I assume a drop from 5V to 2.7V over 0.5 ms is considered a slow peak? 0.5 ms is a long time in computer terms. Digressing a little, do you think a 6.3V rated capacitor is enough for a 5V design? I’d been reading some advice that suggests derating the capacitor by at least 2x, so that would mean a minimum 10V rating. The idea was to avoid routinely operating the capacitor close to its rated maximum voltage, just to be extra-safe, but maybe that’s being overly paranoid.
The capacitor’s physical size doesn’t seem to be the problem I’d feared. I have some 220 uF capacitors here that are the size of my thumb, which is what I was looking at when I got worried about the size of a 470 uF or 1000 uF. But the ones I have are probably 10-20 years old. As you said, modern ones seem much smaller.

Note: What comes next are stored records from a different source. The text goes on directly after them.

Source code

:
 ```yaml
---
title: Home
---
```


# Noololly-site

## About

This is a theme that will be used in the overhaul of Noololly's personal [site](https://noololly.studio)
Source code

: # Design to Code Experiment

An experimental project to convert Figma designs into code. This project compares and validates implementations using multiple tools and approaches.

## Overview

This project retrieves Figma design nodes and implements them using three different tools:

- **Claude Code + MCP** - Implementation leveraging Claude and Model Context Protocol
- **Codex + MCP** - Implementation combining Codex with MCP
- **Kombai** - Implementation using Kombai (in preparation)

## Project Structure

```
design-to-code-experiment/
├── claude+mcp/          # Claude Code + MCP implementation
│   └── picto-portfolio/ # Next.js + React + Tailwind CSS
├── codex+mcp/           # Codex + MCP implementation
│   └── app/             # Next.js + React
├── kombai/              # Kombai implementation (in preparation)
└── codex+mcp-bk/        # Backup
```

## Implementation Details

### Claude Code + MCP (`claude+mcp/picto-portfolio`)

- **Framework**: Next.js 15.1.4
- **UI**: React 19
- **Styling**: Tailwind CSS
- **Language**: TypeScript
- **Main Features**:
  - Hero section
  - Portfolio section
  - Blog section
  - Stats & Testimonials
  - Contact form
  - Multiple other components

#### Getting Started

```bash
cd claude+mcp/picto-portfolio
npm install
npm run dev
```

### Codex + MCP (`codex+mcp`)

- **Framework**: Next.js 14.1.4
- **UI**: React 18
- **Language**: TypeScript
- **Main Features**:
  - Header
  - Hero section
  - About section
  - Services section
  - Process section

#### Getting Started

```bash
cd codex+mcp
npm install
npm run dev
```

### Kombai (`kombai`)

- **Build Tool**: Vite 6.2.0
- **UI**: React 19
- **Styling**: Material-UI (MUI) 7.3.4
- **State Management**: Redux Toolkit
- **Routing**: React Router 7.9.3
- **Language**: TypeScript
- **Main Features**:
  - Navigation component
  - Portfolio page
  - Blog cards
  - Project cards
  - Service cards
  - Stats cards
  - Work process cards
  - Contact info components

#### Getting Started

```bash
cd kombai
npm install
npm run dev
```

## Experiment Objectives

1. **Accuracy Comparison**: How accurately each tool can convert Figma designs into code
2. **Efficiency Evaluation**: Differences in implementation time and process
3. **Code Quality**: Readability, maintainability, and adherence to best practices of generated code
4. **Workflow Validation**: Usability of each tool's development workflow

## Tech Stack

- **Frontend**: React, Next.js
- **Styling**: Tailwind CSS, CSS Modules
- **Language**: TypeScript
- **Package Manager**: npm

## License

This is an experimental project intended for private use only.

For rework of the current board version, I’ll have to use a single PTH capacitor, since that’s all I can realistically fit. Looking at http://www.newark.com/rubycon/16pk680mefc8x11-5/aluminum-electrolytic-capacitor/dp/39T8553 or https://www.digikey.com/product-detail/en/rubycon/10PK1000MEFC8X11.5/1189-1050-ND/3133980. If I’m able to redesign the board in the future, I can switch to SMD capacitors, either one large one or two smaller ones in parallel.
Argh, it seems the “secret formula” work-around for the A1243 that I posted above doesn’t work, at least not reliably. I’d thought there was only a big voltage sag when another device was connected to the A1243’s built-in hub, but it appears that’s incorrect. I’m testing with a different A1243 now (the first one was a loaner), so maybe there’s some variation, but at least with this one I always get the big voltage sag. That means there’s no work-around possible aside from a hardware modification to the Retro USB, or else using a powered hub for the A1243.
Have you tried detecting the situation, and simulating a unplug/replug sequence to see if that works? If you luck out, you\\\’ll be able to fix it in software alone.